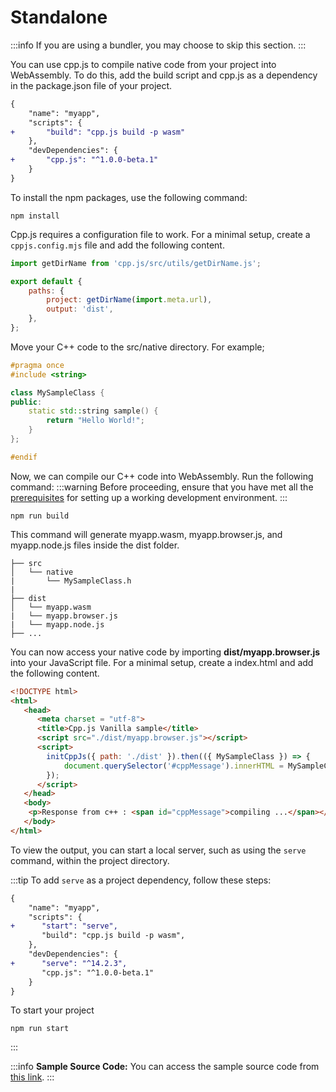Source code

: # Standalone

:::info
If you are using a bundler, you may choose to skip this section.
:::

You can use cpp.js to compile native code from your project into WebAssembly. To do this, add the build script and cpp.js as a dependency in the package.json file of your project.

```diff title="package.json"
{
    "name": "myapp",
    "scripts": {
+       "build": "cpp.js build -p wasm"
    },
    "devDependencies": {
+       "cpp.js": "^1.0.0-beta.1"
    }
}
```

To install the npm packages, use the following command:
```shell npm2yarn
npm install
```

Cpp.js requires a configuration file to work. For a minimal setup, create a `cppjs.config.mjs` file and add the following content.

```js title="cppjs.config.mjs"
import getDirName from 'cpp.js/src/utils/getDirName.js';

export default {
    paths: {
        project: getDirName(import.meta.url),
        output: 'dist',
    },
};
```

Move your C++ code to the src/native directory. For example;

```cpp title="src/native/MySampleClass.h"
#pragma once
#include <string>

class MySampleClass {
public:
    static std::string sample() {
        return "Hello World!";
    }
};

#endif
```

Now, we can compile our C++ code into WebAssembly. Run the following command:
:::warning
Before proceeding, ensure that you have met all the [prerequisites](/docs/guide/getting-started/prerequisites) for setting up a working development environment.
:::
```shell npm2yarn
npm run build
```

This command will generate myapp.wasm, myapp.browser.js, and myapp.node.js files inside the dist folder.

```
├── src
│   └── native
|       └── MySampleClass.h
|
├── dist
│   └── myapp.wasm
|   └── myapp.browser.js
|   └── myapp.node.js
├── ...
```

You can now access your native code by importing **dist/myapp.browser.js** into your JavaScript file. For a minimal setup, create a index.html and add the following content.

```html title="index.html"
<!DOCTYPE html>
<html>
   <head>
      <meta charset = "utf-8">
      <title>Cpp.js Vanilla sample</title>
      <script src="./dist/myapp.browser.js"></script>
      <script>
        initCppJs({ path: './dist' }).then(({ MySampleClass }) => {
            document.querySelector('#cppMessage').innerHTML = MySampleClass.sample();
        });
      </script>
   </head>
   <body>
    <p>Response from c++ : <span id="cppMessage">compiling ...</span></p>
   </body>
</html>
```

To view the output, you can start a local server, such as using the `serve` command, within the project directory.

:::tip
To add `serve` as a project dependency, follow these steps:
```diff title="package.json"
{
    "name": "myapp",
    "scripts": {
+      "start": "serve",
       "build": "cpp.js build -p wasm",
    },
    "devDependencies": {
+      "serve": "^14.2.3",
       "cpp.js": "^1.0.0-beta.1"
    }
}
```
To start your project
```shell npm2yarn
npm run start
```
:::

:::info
**Sample Source Code:** You can access the sample source code from [this link](https://github.com/bugra9/cpp.js/tree/main/samples/cppjs-sample-web-vanilla).
:::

━━━━━━━━

REQUIREMENT: Considering only the records above, state the number of lines that include the word "browser", with nothing added.

EXPECTED ANSWER: 4